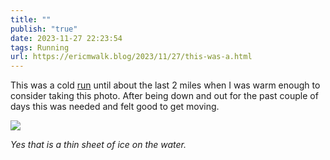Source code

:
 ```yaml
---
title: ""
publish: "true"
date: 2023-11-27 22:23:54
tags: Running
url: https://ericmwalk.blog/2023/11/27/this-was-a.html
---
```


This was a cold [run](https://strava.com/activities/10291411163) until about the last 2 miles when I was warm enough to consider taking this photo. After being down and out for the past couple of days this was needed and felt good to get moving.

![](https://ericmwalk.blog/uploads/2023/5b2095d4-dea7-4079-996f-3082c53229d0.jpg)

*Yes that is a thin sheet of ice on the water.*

**Work order:**
Collect every line with the string "ericmwalk" from the records, and copy each.

**Result below:**
url: https://ericmwalk.blog/2023/11/27/this-was-a.html
![](https://ericmwalk.blog/uploads/2023/5b2095d4-dea7-4079-996f-3082c53229d0.jpg)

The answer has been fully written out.